> _What you need to do_
The answer must consist of every line in the records that contains the word "with".

> _Exercise data_
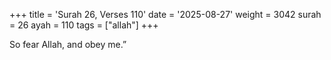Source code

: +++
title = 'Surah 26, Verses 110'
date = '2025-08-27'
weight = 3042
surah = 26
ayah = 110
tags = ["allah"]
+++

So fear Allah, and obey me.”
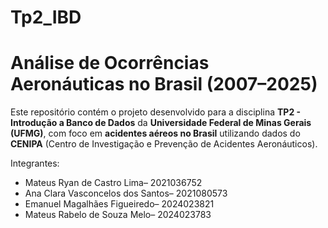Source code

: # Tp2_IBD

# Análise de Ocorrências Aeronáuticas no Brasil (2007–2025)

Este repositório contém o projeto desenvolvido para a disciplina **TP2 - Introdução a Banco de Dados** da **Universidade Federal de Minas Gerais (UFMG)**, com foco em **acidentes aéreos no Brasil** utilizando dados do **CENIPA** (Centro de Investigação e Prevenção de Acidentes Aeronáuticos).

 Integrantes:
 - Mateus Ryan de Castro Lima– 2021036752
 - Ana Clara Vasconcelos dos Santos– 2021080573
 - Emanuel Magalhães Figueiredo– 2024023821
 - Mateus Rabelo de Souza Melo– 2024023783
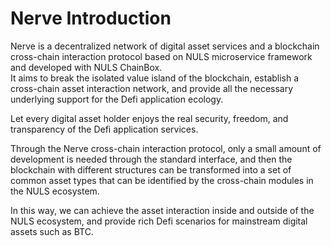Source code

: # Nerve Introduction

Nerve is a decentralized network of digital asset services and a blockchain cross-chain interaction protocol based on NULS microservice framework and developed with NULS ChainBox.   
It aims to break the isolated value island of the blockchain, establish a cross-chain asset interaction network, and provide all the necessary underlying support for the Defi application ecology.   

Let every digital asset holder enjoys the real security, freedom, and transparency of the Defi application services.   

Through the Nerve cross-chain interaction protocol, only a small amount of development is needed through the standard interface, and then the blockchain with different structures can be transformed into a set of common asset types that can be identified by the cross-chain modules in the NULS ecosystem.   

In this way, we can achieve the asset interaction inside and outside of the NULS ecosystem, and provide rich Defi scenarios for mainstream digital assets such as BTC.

---

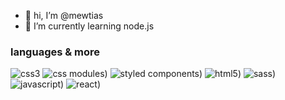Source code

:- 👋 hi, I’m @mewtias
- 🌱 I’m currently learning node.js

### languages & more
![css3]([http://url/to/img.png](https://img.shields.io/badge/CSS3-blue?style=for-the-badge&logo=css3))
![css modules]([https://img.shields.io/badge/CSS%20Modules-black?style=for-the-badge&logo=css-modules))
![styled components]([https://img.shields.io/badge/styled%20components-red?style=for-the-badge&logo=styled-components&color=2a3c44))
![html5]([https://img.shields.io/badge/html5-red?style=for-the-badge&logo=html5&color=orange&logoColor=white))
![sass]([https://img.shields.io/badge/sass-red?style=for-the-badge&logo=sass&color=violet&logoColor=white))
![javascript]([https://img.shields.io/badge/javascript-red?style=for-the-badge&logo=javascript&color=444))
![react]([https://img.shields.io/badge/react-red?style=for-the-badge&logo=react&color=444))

==

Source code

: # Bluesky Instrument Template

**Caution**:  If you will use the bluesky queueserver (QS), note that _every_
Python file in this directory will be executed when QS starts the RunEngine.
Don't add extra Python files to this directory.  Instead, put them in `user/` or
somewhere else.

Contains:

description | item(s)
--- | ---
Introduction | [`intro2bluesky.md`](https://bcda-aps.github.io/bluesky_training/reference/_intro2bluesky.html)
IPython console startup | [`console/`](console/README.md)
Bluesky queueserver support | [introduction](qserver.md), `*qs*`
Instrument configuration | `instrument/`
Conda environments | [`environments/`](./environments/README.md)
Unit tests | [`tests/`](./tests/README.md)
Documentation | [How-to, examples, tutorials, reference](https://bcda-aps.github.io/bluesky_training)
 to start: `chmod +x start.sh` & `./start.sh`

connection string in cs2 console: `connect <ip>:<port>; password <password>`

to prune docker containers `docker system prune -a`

> _Result of the exercise_
Nerve is a decentralized network of digital asset services and a blockchain cross-chain interaction protocol based on NULS microservice framework and developed with NULS ChainBox.   
Through the Nerve cross-chain interaction protocol, only a small amount of development is needed through the standard interface, and then the blockchain with different structures can be transformed into a set of common asset types that can be identified by the cross-chain modules in the NULS ecosystem.   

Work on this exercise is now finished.